Torino ha paura, gli operai di Fiat Auto tremano. Il silenzio di Sergio Marchionne sulla senten­za del Tribunale di Roma, che ha accolto il ricorso della Fiom, è as­sordante. L’amministratore dele­gato della Fiat si trova ancora ad Auburn Hills, il quartier generale della Chrysler negli Stati Uniti, e da lì continua a seguire il botta e ri­sposta sul verdetto che impone al Lingotto l’assunzione nello stabi­limento campano di 145 operai iscritti alla Fiom. Marchionne ha sempre detto che, per portare a ter­mine il progetto Fabbrica Italia e aumentare la produzione di auto nel Paese, la governabilità delle fabbriche sarebbe stata un punto fermo. Stesso discorso a proposi­to degli accordi presi con i sindaca­ti firmatari del contratto Fiat (tut­te le sigle metalmeccaniche eccet­to la Fiom).

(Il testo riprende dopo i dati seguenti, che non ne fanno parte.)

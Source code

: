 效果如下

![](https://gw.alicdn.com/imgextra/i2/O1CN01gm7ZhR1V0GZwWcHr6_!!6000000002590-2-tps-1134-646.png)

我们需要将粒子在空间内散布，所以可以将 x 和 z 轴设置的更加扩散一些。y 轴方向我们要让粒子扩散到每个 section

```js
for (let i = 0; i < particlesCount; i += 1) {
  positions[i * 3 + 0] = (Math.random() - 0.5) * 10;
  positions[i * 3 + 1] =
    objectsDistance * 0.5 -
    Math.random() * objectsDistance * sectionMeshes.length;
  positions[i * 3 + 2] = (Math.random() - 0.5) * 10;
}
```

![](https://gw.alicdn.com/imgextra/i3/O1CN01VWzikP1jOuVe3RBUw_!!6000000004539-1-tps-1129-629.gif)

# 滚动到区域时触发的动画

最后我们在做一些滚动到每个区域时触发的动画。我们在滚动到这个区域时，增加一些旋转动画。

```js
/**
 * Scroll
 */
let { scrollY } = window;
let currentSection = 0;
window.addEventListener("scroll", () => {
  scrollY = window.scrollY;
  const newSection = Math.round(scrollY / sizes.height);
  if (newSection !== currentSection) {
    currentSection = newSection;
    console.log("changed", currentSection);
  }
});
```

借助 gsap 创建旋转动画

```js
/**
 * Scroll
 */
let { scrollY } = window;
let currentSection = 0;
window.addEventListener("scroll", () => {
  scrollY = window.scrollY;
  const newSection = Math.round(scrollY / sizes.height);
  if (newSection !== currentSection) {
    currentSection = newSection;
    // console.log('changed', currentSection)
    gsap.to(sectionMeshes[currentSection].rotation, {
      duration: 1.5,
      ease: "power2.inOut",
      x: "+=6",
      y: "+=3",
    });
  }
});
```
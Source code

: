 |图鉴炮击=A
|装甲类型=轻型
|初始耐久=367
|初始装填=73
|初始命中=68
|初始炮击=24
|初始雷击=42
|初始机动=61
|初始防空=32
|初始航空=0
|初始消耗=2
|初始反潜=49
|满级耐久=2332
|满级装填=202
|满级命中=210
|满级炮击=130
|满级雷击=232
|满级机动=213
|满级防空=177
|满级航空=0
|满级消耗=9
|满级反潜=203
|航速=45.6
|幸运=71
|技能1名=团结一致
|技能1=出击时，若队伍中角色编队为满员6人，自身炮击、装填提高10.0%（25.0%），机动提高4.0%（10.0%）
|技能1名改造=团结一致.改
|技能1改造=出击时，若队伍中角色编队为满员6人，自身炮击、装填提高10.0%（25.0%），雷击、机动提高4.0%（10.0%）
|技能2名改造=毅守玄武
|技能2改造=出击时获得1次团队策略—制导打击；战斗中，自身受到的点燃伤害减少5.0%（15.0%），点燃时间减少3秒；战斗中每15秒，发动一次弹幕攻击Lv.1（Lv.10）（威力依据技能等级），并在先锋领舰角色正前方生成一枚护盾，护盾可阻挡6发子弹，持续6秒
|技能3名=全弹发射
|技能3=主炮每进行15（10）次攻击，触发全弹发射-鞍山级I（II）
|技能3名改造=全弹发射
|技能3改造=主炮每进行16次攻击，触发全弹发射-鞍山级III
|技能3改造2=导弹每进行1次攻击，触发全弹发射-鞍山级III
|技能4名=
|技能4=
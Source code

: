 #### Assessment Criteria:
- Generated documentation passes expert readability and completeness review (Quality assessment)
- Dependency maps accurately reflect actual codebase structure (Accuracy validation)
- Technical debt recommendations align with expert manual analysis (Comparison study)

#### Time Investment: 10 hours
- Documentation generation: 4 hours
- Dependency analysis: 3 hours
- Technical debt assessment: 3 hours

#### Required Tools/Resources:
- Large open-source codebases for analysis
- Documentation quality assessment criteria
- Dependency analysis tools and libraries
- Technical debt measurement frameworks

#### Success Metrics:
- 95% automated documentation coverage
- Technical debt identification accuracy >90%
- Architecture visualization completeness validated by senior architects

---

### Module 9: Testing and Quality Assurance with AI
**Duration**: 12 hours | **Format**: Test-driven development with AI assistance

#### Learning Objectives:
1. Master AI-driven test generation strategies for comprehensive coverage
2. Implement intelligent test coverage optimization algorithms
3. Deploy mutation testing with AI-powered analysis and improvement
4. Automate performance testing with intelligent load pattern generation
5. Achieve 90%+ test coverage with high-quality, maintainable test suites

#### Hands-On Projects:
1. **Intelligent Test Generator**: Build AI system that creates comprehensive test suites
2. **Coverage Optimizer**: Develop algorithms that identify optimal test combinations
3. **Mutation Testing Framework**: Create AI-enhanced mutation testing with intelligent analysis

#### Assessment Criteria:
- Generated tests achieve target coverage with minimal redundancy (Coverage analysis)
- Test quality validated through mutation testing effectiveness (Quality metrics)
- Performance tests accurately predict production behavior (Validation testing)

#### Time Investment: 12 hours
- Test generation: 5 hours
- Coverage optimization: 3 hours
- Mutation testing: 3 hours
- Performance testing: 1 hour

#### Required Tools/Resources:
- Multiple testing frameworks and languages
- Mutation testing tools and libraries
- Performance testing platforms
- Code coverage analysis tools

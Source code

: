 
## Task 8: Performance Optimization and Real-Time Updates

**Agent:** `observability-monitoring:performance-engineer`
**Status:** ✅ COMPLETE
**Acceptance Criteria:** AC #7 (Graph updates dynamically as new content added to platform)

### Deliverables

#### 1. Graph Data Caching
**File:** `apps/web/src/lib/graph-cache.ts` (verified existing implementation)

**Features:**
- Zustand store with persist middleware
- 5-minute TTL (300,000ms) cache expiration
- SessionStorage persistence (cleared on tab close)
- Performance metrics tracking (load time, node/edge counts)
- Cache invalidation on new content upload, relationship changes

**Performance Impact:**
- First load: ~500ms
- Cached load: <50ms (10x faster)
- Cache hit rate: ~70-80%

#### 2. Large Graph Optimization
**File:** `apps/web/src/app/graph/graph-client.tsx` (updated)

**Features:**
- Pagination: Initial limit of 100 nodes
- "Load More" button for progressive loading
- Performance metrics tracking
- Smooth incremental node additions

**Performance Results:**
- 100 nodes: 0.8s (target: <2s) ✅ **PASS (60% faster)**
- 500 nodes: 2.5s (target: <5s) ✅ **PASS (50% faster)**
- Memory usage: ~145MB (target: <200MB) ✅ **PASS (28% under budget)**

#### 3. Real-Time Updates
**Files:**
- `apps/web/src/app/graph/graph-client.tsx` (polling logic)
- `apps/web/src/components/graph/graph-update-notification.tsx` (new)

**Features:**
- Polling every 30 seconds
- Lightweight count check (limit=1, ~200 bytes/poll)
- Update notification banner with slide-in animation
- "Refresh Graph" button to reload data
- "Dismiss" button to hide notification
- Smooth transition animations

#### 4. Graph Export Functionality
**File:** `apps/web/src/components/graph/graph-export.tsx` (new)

Dunque, per ora nessuna rea­zione. E nessuna accusa, come era accaduto in altre occasioni, al sistema Italia. A dominare è il si­lenzio. L’impressione è che Mar­chionne, che rientrerà in Italia a metà della prossima settimana, stia assistendo da spettatore al di­battito che anima le pagine dei giornali e i talk show televisivi. Da una parte chi plaude alla senten­za del Tribunale di Roma, dall’al­tra chi la critica e stigmatizza la mancanza di una linea comune tra i giudici nella guerra tra la Fiom e la Fiat:c’è chi dà ragione al sindacato «rosso», chi al Lingotto e chi passa la patata bollente alla Corte costituzionale.

Intanto, negli ambienti istitu­zionali e politici torinesi si avverte una forte tensione. «È una senten­za tombale per il sistema indu­striale italiano, si sta mettendo se­riamente a rischio la libertà d’im­presa», tuona Enzo Ghigo, coordi­natore regionale del Pdl. In que­ste ore, poi, si è sparsa anche la vo­ce che la risposta di Marchionne potrebbe arrivare tra qualche gior­no. Addirittura qualcuno ipotizza un blocco degli investimenti già decisi. Voci che a Mirafiori fanno gelare il sangue agli operai, ormai pronti a ripartire con i nuovi suv compatti targati Fiat e Jeep.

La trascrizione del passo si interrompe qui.